## ABOUT THIS TASK
Go through the data and copy every line in which "docs" appears.

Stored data
┄┄┄┄┄┄┄┄┄┄

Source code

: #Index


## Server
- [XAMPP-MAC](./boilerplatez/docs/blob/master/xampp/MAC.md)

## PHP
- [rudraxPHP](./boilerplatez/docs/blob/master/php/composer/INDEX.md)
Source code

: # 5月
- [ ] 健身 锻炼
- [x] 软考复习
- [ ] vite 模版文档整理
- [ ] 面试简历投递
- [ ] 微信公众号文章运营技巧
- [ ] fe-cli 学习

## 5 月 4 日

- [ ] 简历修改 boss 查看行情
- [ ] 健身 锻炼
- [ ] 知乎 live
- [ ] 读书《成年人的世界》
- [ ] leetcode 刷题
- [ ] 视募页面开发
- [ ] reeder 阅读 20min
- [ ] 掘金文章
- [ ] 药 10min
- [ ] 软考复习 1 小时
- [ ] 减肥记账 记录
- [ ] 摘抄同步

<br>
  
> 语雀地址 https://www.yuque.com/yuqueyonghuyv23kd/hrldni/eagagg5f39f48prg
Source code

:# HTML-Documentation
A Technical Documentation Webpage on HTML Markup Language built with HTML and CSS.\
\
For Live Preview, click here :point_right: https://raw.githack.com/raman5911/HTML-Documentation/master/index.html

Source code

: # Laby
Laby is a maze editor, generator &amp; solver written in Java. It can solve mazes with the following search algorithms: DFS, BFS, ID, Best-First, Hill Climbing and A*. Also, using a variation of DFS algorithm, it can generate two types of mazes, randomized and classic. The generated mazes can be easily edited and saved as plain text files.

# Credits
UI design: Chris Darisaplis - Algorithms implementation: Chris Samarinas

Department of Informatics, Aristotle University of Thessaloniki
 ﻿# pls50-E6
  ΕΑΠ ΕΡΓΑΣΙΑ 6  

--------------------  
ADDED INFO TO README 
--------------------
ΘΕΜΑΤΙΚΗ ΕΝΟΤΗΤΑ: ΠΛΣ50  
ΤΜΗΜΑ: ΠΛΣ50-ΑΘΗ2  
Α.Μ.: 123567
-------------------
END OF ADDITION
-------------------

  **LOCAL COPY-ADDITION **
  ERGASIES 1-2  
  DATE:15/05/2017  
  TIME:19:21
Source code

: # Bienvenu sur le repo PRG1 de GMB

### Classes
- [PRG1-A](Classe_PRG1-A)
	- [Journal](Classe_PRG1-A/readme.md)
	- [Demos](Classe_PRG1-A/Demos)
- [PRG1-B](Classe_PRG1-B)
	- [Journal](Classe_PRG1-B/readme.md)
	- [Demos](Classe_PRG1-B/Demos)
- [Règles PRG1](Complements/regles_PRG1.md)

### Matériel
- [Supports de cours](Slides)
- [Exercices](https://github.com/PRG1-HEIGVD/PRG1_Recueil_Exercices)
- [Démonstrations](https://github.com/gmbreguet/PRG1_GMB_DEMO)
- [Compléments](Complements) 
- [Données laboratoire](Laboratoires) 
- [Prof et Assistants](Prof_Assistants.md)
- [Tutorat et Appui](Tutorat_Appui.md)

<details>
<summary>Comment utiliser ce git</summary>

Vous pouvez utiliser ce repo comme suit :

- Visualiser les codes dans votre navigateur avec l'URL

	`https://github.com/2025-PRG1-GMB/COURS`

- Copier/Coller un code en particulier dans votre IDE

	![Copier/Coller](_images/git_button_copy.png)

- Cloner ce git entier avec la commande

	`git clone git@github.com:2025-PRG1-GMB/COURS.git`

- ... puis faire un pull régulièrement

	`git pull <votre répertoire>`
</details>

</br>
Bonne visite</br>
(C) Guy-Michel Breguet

┄┄┄┄┄┄┄┄┄┄

## ANSWER TO THE PROBLEM
- [XAMPP-MAC](./boilerplatez/docs/blob/master/xampp/MAC.md)
- [rudraxPHP](./boilerplatez/docs/blob/master/php/composer/INDEX.md)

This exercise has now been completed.